Polish government figures have denied suggestions by a former head of the Central Anticorruption Bureau (CBA) that officers were ordered to surveil opposition figures ahead of this month’s parliamentary elections.

The claims were made over the weekend by Paweł Wojtunik, who led the CBA from 2009 to 2015. He was appointed under the former government and lost his position under the current (but likely outgoing) administration.
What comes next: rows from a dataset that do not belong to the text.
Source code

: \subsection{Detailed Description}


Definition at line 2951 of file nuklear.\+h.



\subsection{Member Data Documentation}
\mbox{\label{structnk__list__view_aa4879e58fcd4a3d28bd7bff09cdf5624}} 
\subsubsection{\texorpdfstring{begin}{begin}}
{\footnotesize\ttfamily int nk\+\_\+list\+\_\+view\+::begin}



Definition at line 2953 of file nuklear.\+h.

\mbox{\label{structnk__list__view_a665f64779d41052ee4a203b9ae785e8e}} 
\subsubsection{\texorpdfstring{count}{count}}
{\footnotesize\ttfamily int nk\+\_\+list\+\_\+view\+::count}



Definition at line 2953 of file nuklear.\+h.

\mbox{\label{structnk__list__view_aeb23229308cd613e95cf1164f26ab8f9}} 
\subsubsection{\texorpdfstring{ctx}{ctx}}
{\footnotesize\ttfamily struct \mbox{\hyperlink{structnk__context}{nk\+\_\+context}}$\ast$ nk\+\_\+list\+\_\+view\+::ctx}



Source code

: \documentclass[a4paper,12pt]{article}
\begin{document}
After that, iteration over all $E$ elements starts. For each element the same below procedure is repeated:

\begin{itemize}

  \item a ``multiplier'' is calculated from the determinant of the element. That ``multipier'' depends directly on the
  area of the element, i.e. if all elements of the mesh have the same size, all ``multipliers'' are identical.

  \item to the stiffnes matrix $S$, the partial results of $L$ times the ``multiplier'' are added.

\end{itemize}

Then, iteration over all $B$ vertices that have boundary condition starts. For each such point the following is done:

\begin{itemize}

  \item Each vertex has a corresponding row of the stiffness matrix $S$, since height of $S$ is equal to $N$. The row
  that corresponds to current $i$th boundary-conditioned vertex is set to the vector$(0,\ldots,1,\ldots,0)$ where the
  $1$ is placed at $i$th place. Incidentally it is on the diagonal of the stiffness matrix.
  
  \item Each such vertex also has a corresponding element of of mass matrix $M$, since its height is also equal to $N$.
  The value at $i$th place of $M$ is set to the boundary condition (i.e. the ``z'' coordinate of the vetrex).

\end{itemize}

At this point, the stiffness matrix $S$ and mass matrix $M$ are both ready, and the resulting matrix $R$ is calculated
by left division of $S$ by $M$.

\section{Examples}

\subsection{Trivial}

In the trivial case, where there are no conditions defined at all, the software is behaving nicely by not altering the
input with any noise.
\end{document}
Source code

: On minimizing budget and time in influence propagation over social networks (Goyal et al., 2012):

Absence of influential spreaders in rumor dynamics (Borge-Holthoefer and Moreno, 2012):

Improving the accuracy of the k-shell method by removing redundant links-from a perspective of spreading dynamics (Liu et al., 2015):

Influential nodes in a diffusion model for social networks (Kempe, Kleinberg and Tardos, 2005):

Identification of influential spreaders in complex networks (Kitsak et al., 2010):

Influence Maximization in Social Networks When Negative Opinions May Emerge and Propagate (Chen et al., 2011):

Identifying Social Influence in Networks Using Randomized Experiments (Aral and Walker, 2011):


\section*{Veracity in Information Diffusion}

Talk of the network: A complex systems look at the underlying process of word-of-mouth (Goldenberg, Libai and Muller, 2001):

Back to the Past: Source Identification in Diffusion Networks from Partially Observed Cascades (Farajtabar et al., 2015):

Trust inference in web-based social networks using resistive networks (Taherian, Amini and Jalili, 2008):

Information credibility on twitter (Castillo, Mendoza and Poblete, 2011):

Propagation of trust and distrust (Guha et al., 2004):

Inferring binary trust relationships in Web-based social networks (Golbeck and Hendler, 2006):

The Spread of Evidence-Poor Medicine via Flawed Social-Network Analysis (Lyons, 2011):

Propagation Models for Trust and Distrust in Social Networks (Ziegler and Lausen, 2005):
In 2019, he stood as an election candidate for the opposition.

Speaking to broadcaster TVN on Saturday, Wojtunik directed a number of questions towards Mariusz Kamiński, the interior minister and coordinator of the security services.

In particular, he asked whether it was true that, two days before the 15 October elections, during a CBA briefing instructions were issued regarding “mass” surveillance of “representatives of opposition groups”.

Speaking later to another media outlet, Radio Zet, Wojtunik said he had asked the questions “based on information obtained from several sources”.

He said he was “unable to assess the credibility” of the claims himself but that they must be “clarified, denied or confirmed as soon as possible”.

Asked if he thought that such surveillance would be intended to help cause divisions between opposition groups – who want to form a new government together after the elections – Wojtunik said that that is the “most likely” explanation and he “can’t imagine any other purpose”.

An unnamed source speaking to Gazeta Wyborcza, a leading liberal daily, said that “the idea was to obtain compromising materials intended to disrupt coalition talks or even make them impossible”. The surveillance was supposedly intended to target in particular the centre-right Third Way (Trzecia Droga) group.

Michał Szczerba, an MP from the centrist Civic Coalition (KO), the largest opposition group, told TVN that he believes the aim was to help the ruling national-conservative Law and Justice (PiS) “fish among new MPs” to find some who could be tempted to defect and help PiS gain a parliamentary majority.

On Friday, PiS chairman Jarosław Kaczyński claimed during a speech that Third Way had arisen with Russian backing and that Civic Platform (PO), the main force in KO, was created to pursue German interests. Kaczyński suggested that these facts should be “a subject of interest for the security services”.

On Sunday, Gazeta Wyborcza published a copy of what it says was a “warning message” sent by an officer in the security services to an opposition politician. Both the sender and recipient have not been named.

The message advised the recipient to ensure that all “important meetings be held without telephones”, which should be left in “a box by the entrance”. It also suggested there was a plan for the security services to “make conservations available to the media”.

The allegations of surveillance have been met with anger from opposition MPs. Piotr Zgorzelski, a deputy speaker of parliament and member of the Third Way, has pledged to establish a parliamentary commission to investigate the claims.

However, government figures have denied the allegations. Wojtunik has not “provided a shred of evidence” to support his claims, noted Marcin Horała, a deputy minister. “Wojtunik lies like [Donald] Tusk,” tweeted Maciej Wąsik, a deputy interior minister, referring to the leader of PO.

“It’s not true,” said Stanisław Żaryn, deputy minister for Poland’s security services and their main spokesman, quoted by the Polish Press Agency (PAP). “The security services operate within the limits of the law…Wojtunik is spreading lies about the alleged surveillance of the opposition during the elections.”

Kamiński, the interior minister and coordinator of the security services, was in 2015 found guilty of abusing his powers when he served as head of the CBA from 2006-2009. He maintained his innocence and was set to appeal, but before that happened Kamiński received a presidential pardon.

Earlier this year, a European Parliament enquiry found that Poland has used Israeli-made Pegasus spyware as part of “a system for the surveillance of the opposition and critics of the government – designed to keep the ruling majority and the government in power”.